3. Cabe apreciar o incidente de levantamento ou quebra do sigilo bancário oficiosamente suscitado, o que se faz nos termos do art. 705º do CPC, dada a simplicidade do mesmo e a jurisprudência existente relativamente a casos idênticos ou a ele reconduzíveis, designadamente a constante do acórdão do o STJ de 21.03.2000, publicado no BMJ nº 495, p. 288 e seguintes e do acórdão desta Relação de 5.03.2002, publicado na CJ, ano 2002, tomo 2, p. 71.
3.1. Para a apreciação do incidente em causa importa realçar a factualidade resultante do relatório que antecede e ainda que:
- Requerente e requerido são casados um com o outro, segundo o regime de bens da comunhão de adquiridos;
- Está pendente acção de divórcio litigioso para dissolução do casamento deles.
3.2. Como é sabido, o segredo bancário regulado actualmente no Regime Geral das Instituições de Crédito e Sociedades Financeiras (RGICSF), aprovado pelo DL n.º 298/92, de 31 de Dezembro, pretende salvaguardar uma dupla ordem de interesses.
Por um lado, um interesse de ordem pública, atinente ao regular funcionamento da actividade bancária, baseada num clima generalizado de confiança, sendo o segredo um elemento decisivo para a criação desse clima de confiança, e indirectamente para o bom funcionamento da economia, já que o sistema de crédito, na dupla função de captação de aforro e financiamento do investimento, constitui, segundo o modelo económico adoptado, um pilar do desenvolvimento e do crescimento dos recursos.

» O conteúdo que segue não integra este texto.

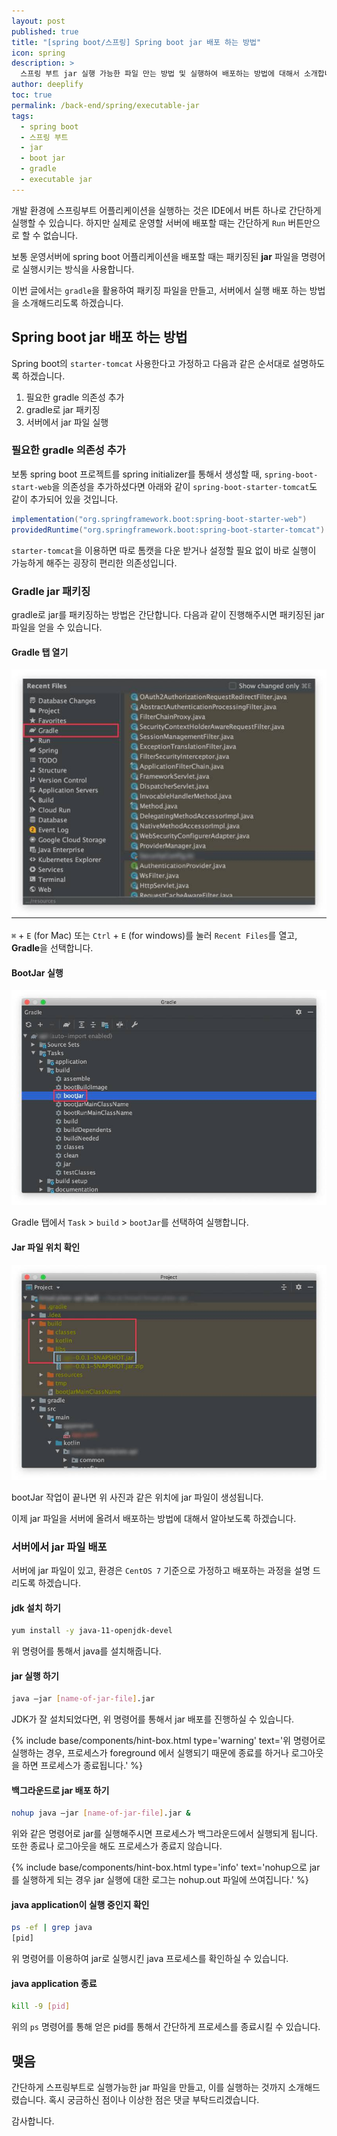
 ```yaml
---
layout: post
published: true
title: "[spring boot/스프링] Spring boot jar 배포 하는 방법"
icon: spring
description: >
  스프링 부트 jar 실행 가능한 파일 만는 방법 및 실행하여 배포하는 방법에 대해서 소개합니다.
author: deeplify
toc: true
permalink: /back-end/spring/executable-jar
tags: 
  - spring boot
  - 스프링 부트
  - jar
  - boot jar
  - gradle
  - executable jar
---
```


개발 환경에 스프링부트 어플리케이션을 실행하는 것은 IDE에서 버튼 하나로 간단하게 실행할 수 있습니다. 하지만 실제로 운영할 서버에 배포할 때는 간단하게 `Run` 버튼만으로 할 수 없습니다.

보통 운영서버에 spring boot 어플리케이션을 배포할 때는 패키징된 **jar** 파일을 명령어로 실행시키는 방식을 사용합니다.

이번 글에서는 `gradle`을 활용하여 패키징 파일을 만들고, 서버에서 실행 배포 하는 방법을 소개해드리도록 하겠습니다.

## Spring boot jar 배포 하는 방법

Spring boot의 `starter-tomcat` 사용한다고 가정하고 다음과 같은 순서대로 설명하도록 하겠습니다.

1. 필요한 gradle 의존성 추가
2. gradle로 jar 패키징
3. 서버에서 jar 파일 실행

### 필요한 gradle 의존성 추가

보통 spring boot 프로젝트를 spring initializer를 통해서 생성할 때, `spring-boot-start-web`을 의존성을 추가하셨다면 아래와 같이 `spring-boot-starter-tomcat`도 같이 추가되어 있을 것입니다.

```gradle
implementation("org.springframework.boot:spring-boot-starter-web")
providedRuntime("org.springframework.boot:spring-boot-starter-tomcat")
```

`starter-tomcat`을 이용하면 따로 톰캣을 다운 받거나 설정할 필요 없이 바로 실행이 가능하게 해주는 굉장히 편리한 의존성입니다.

### Gradle jar 패키징

gradle로 jar를 패키징하는 방법은 간단합니다. 다음과 같이 진행해주시면 패키징된 jar 파일을 얻을 수 있습니다.

#### Gradle 탭 열기

![gradle 탭 열기](/assets/images/springboot-jar1.jpg)

`⌘` + `E` (for Mac) 또는 `Ctrl` + `E` (for windows)를 눌러 `Recent Files`를 열고, **Gradle**을 선택합니다.

#### BootJar 실행

![bootjar 실행하기](/assets/images/springboot-jar2.jpg)

Gradle 탭에서 `Task` > `build` > `bootJar`를 선택하여 실행합니다.

#### Jar 파일 위치 확인

![Jar 파일 위치 확인](/assets/images/springboot-jar3.jpg)

bootJar 작업이 끝나면 위 사진과 같은 위치에 jar 파일이 생성됩니다.

이제 jar 파일을 서버에 올려서 배포하는 방법에 대해서 알아보도록 하겠습니다.

### 서버에서 jar 파일 배포

서버에 jar 파일이 있고, 환경은 `CentOS 7` 기준으로 가정하고 배포하는 과정을 설명 드리도록 하겠습니다.

#### jdk 설치 하기

```bash
yum install -y java-11-openjdk-devel
```

위 명령어를 통해서 java를 설치해줍니다.

#### jar 실행 하기

```bash
java –jar [name-of-jar-file].jar
```

JDK가 잘 설치되었다면, 위 명령어를 통해서 jar 배포를 진행하실 수 있습니다.

{% include base/components/hint-box.html type='warning' text='위 명령어로 실행하는 경우, 프로세스가 foreground 에서 실행되기 때문에 종료를 하거나 로그아웃을 하면 프로세스가 종료됩니다.' %}

#### 백그라운드로 jar 배포 하기

```bash
nohup java –jar [name-of-jar-file].jar &
```

위와 같은 명령어로 jar를 실행해주시면 프로세스가 백그라운드에서 실행되게 됩니다. 또한 종료나 로그아웃을 해도 프로세스가 종료지 않습니다.

{% include base/components/hint-box.html type='info' text='nohup으로 jar를 실행하게 되는 경우 jar 실행에 대한 로그는 nohup.out 파일에 쓰여집니다.' %}

#### java application이 실행 중인지 확인

```bash
ps -ef | grep java
[pid]
```

위 명령어를 이용하여 jar로 실행시킨 java 프로세스를 확인하실 수 있습니다.

#### java application 종료

```bash
kill -9 [pid]
```

위의 `ps` 명령어를 통해 얻은 pid를 통해서 간단하게 프로세스를 종료시킬 수 있습니다.

## 맺음

간단하게 스프링부트로 실행가능한 jar 파일을 만들고, 이를 실행하는 것까지 소개해드렸습니다. 혹시 궁금하신 점이나 이상한 점은 댓글 부탁드리겠습니다.

감사합니다.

Por outro lado, o segredo visa também a protecção dos interesses dos clientes da banca, para quem o segredo constitui a defesa da discrição da sua vida privada, tendo em conta a relevância que a utilização de contas bancárias assume na vida moderna, em termos de reflectir aproximadamente a «biografia» de cada sujeito, de forma que o direito ao sigilo bancário (excepto, a nosso ver, quando relativo a pessoas colectivas) se pode ancorar no direito à reserva da intimidade da vida privada, previsto no artigo 26º nº 1, da Constituição da República Portuguesa.

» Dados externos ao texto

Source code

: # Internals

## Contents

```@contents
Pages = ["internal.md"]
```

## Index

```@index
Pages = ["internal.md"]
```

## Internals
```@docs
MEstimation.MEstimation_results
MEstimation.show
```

Porém, esse direito ao sigilo, pese embora a cobertura constitucional que deve merecer (a nosso ver, todavia limitado às pessoas singulares) não é um direito absoluto, até porque, pela sua referência à esfera patrimonial, não se inclui no círculo mais íntimo da vida privada das pessoas singulares, embora com ele possa manter relação estreita. Pode, pois, ter de ceder perante outros direitos ou interesses constitucionalmente protegidos, cuja tutela imponha o acesso a informações cobertas pelo segredo bancário (cfr. Acórdão do STJ nº 2/2008, publicado no DR, 1ª Série, de 31.03.2008 e Meneses Cordeiro, Manual de Direito Bancário, 3ª ed., p. 253).
Posto isto, vejamos.
O art. 78º do Decreto-lei nº. 298/92, de 31 de Dezembro, consagra-se um dever de segredo, aos membros dos órgãos de administração ou de fiscalização das instituições de crédito, aos seus empregados, mandatários, e outras pessoas que lhes prestem serviços, a título permanente ou ocasional, não podendo revelar ou utilizar informações sobre factos ou elementos respeitantes à vida da instituição ou às relações desta com os seus clientes, cujo conhecimento lhes advenha exclusivamente do exercício das suas funções.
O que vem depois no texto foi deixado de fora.